The CAVE system is a visual system that has been used widely by immersive virtual reality systems. The CAVE was first developed in 1991 and was showcased in 1992 at SIGGRAPH [131]. The CAVE system is a display that surrounds the user and immerses the user in the environment. The CAVE uses projectors that project the images on the walls and floor of a small room. In this specific CAVE system, the user’s position was tracked to change the images that were projected to fit the perspective of the user. Since then, the CAVE display systems have become more advanced. Corporations that have developed a commercial CAVE system include Barco [132], Mechdyne [133], and Igloovision [134]. The Barco Cave Display offers four, five, or six wall displays including the floor (Barco). This system is capable of stereoscopic projection. Mechdyne produces two versions of the CAVE. The Mechdyne CAVE (Mechdyne Marshalltown, IA, USA) also offers four, five, or six wall displays of a room. The Mechdyne CAVE is also capable of stereoscopic projection. The Mechdyne CAVE 2 is a 360° panoramic screen that consists of 72 three-dimensional LCD panels. The user is surrounded by the display but not below.
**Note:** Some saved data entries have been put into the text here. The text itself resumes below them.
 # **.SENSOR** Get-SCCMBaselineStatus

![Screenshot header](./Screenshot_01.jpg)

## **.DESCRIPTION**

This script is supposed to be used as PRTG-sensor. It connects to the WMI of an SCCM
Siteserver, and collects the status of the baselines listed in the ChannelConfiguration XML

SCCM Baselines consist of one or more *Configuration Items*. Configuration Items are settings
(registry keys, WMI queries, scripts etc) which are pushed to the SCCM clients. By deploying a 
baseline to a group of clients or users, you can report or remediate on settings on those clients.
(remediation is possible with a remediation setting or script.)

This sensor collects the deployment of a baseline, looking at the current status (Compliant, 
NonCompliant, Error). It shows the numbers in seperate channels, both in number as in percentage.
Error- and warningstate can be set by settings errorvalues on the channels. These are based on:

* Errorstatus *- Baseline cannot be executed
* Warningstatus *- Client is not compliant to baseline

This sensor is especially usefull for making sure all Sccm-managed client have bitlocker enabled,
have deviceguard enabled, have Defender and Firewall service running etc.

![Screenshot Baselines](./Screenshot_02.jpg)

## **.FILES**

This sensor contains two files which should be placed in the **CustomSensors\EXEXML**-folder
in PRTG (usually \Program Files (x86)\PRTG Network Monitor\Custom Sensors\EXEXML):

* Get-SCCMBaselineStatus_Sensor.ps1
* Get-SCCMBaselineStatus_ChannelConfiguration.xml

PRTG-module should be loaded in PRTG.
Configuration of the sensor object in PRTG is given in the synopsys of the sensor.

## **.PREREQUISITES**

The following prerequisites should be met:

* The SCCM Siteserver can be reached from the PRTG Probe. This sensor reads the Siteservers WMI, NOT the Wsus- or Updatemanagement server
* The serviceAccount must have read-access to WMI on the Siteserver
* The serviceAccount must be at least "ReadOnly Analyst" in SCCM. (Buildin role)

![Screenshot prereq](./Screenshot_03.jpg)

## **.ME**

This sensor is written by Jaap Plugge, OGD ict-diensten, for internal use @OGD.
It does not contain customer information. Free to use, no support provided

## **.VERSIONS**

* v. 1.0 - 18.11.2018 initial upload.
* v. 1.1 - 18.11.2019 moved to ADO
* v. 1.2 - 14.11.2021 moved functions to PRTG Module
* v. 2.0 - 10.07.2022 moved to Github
The Igloo is a dome-shaped display system where the user steps inside the dome which offers 360° of vision. This is achieved with the use of a projector array which is centered at the top of the dome. The IllumiRoom is a project by Microsoft which augments the space around you [135]. This system has the same principle as the CAVE system, but the IllumiRoom uses one wall. CAVE Systems offer a very immersive experience for the user. The downside to a CAVE system is that it is not very versatile and needs to be set up. The biggest limitation for a CAVE system is the amount of space needed for the system to be set up.

Head-mounted display

The head-mounted display gives the user an immersive experience with a relatively small amount of space. A head-mounted display is a small display that places the screen directly in front of the eyes. The head-mounted display creates an environment where the surroundings are blocked out and the display covers the user’s field of view.
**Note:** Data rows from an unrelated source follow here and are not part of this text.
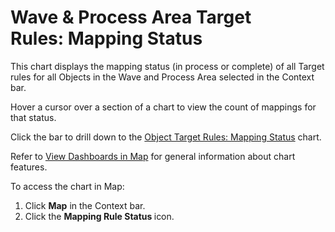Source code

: # Wave & Process Area Target Rules: Mapping Status

This chart displays the mapping status (in process or complete) of all
Target rules for all Objects in the Wave and Process Area selected in
the Context bar.

Hover a cursor over a section of a chart to view the count of mappings
for that status.

Click the bar to drill down to the [Object Target Rules: Mapping
Status](Object_Target_Rules_Rule_Status.htm) chart.

Refer to [View Dashboards in Map](View_Dashboards_in_Map.htm) for
general information about chart features.

To access the chart in Map:

1.  Click <span style="font-weight: bold;">Map</span> in the Context
    bar.
2.  Click the <span style="font-weight: bold;">Mapping Rule Status
    </span>icon.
Sensics offers a wide array of head-mounted displays. Sensics (Columbia, MD, USA) offers zSight 810, dSight, rSight, zSight, zSight - 1920, xSight, and piSight [136]. The Sensics HMDs have a panoramic screen which gives the user ability to also use their peripherals. These HMDs also have the ability to track the users pitch, yaw, and roll. In addition, they can track the acceleration in 3 DOF. The Vuzix VR920 HMD (Vuzix, Rochester, NY, USA) and the Vuzix VR 1200 HMD (Vuzix, Rochester, NY, USA) use two LCD displays [137]. They also have 3 DOF of orientation tracking. Sony also has a line of HMDs, named HMZ, that gives the user an immersive experience. The Sony HMZ-T1 (Sony Corporation, Minato, Tokyo, Japan) gives the user 45° of field of view horizontally and a 720p OLED screen [138]. However, the T1 does not offer head tracking. The newly revealed T3Q device was developed to compete with other head-mounted displays. The T3W is predicted to offer 720p to 1080p to the user. The design of this HMD simulates a 750-in. screen at 62.5 ft away from the user [139]. The T3W has head tracking in order to compete with other head-mounted displays.
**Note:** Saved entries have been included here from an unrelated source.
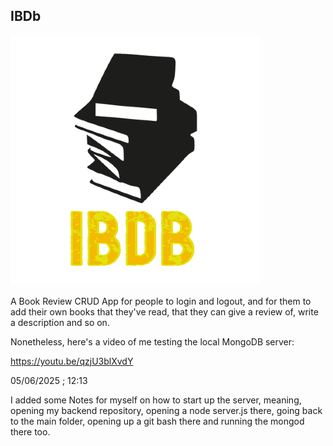 ## IBDb 

![alt text](frontend/public/IBDb.png)

A Book Review CRUD App for people to login and logout, and for them to add their own books that they've read, that they can give a review of, write a description and so on. 

Nonetheless, here's a video of me testing the local MongoDB server:

https://youtu.be/qzjU3blXvdY

05/06/2025 ; 12:13 

I added some Notes for myself on how to start up the server, meaning, opening my backend repository, opening a node server.js there, going back to the main folder, opening up a git bash there and running the mongod there too.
The main competitor in the head-mounted display field is the Oculus Rift (Oculus VR, Menlo Park, CA, USA) [140]. The Oculus Rift is an affordable head-mounted display that is geared towards gaming but has immense potential to be applied to surgical simulation environments. The Development Kit 1 (DK1) version of the Rift provides a LED screen which covers 90° field of view horizontally to the user and is capable of stereoscopic video. The Rift also tracks yaw, pitch, and roll. However, it does not track the position of the user’s head. The updated Development Kit 2 (DK2) offers more features. The DK2 model has an OLED screen which covers 90 DOF of the user. The DK2 model has tracking sensors that track the head orientation, position tracking with an infrared camera, gyroscope, accelerometer, and a magnetometer. The magnetometer is used to align the device with a compass in order to reduce drift over time. These sensors help the track head motions that allow the software to correctly simulate the motions to match up with the real world. The position tracking of the DK2 also allows the user to lean in all directions in the simulation. This helps simulate natural motions the person would make.

Auditory

The human brain and ears can uniquely locate sounds in a three-dimensional environment [141]. The use of audio in simulation environments serves to further immerse us in the simulation environment. Replicating realistic audio arising from seemingly realistic locations within the environment enhances the spatial presence of the user. This accuracy of audio and simulated region of origin for the audio must be in sync; any discord will contribute to a breaking of the perception of presence. Another powerful tool of auditory feedback is the sensation of vection. Vection is the sensation that one is moving while physically not in motion as a result of the auditory stimulus. Larsson et al. found that with the use of headphones and the shifting of the placement of the sound, vection could be created [142]. This shows that audio could give a person a sense of spatial presence. Another contributor to enhancing presence is isolation. Isolation allows for the user to block off all outside distractions and concentrate on the simulation. This provides the user the ability to be immersed in the environment and gain the sense of presence.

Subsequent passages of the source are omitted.